▶ [TASK PROMPT]
Beginning with the first line, retype exactly the records below up to and including the line with "3. Nejprve se"; pictures do not belong in the copy.
Segment Start: MATERIAL FOR THE TASK
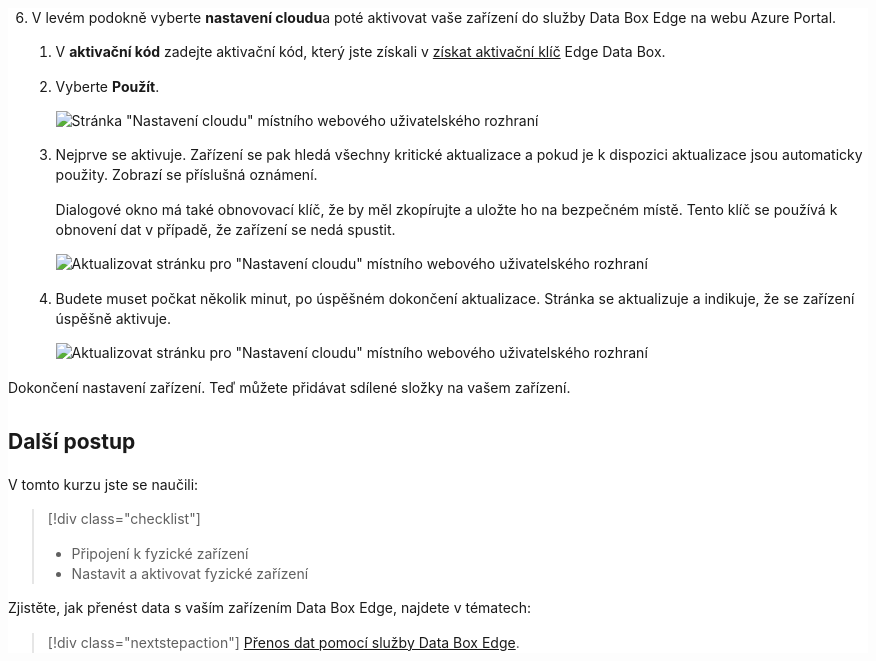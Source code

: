 6. V levém podokně vyberte **nastavení cloudu**a poté aktivovat vaše zařízení do služby Data Box Edge na webu Azure Portal.
    
    1. V **aktivační kód** zadejte aktivační kód, který jste získali v [získat aktivační klíč](data-box-edge-deploy-prep.md#get-the-activation-key) Edge Data Box.
    2. Vyberte **Použít**.
       
        ![Stránka "Nastavení cloudu" místního webového uživatelského rozhraní](./media/data-box-edge-deploy-connect-setup-activate/set-up-activate-6.png)

    3. Nejprve se aktivuje. Zařízení se pak hledá všechny kritické aktualizace a pokud je k dispozici aktualizace jsou automaticky použity. Zobrazí se příslušná oznámení.

        Dialogové okno má také obnovovací klíč, že by měl zkopírujte a uložte ho na bezpečném místě. Tento klíč se používá k obnovení dat v případě, že zařízení se nedá spustit.

        ![Aktualizovat stránku pro "Nastavení cloudu" místního webového uživatelského rozhraní](./media/data-box-edge-deploy-connect-setup-activate/set-up-activate-7.png)

    4. Budete muset počkat několik minut, po úspěšném dokončení aktualizace. Stránka se aktualizuje a indikuje, že se zařízení úspěšně aktivuje.

        ![Aktualizovat stránku pro "Nastavení cloudu" místního webového uživatelského rozhraní](./media/data-box-edge-deploy-connect-setup-activate/set-up-activate-8.png)

Dokončení nastavení zařízení. Teď můžete přidávat sdílené složky na vašem zařízení.

## <a name="next-steps"></a>Další postup

V tomto kurzu jste se naučili:

> [!div class="checklist"]
> * Připojení k fyzické zařízení
> * Nastavit a aktivovat fyzické zařízení

Zjistěte, jak přenést data s vaším zařízením Data Box Edge, najdete v tématech:

> [!div class="nextstepaction"]
> [Přenos dat pomocí služby Data Box Edge](./data-box-edge-deploy-add-shares.md).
Segment End: MATERIAL FOR THE TASK
▶ [SOLVED PROBLEM]
Source code

: 6. V levém podokně vyberte **nastavení cloudu**a poté aktivovat vaše zařízení do služby Data Box Edge na webu Azure Portal.
    
    1. V **aktivační kód** zadejte aktivační kód, který jste získali v [získat aktivační klíč](data-box-edge-deploy-prep.md#get-the-activation-key) Edge Data Box.
    2. Vyberte **Použít**.
       
        ![Stránka "Nastavení cloudu" místního webového uživatelského rozhraní](./media/data-box-edge-deploy-connect-setup-activate/set-up-activate-6.png)

    3. Nejprve se aktivuje. Zařízení se pak hledá všechny kritické aktualizace a pokud je k dispozici aktualizace jsou automaticky použity. Zobrazí se příslušná oznámení.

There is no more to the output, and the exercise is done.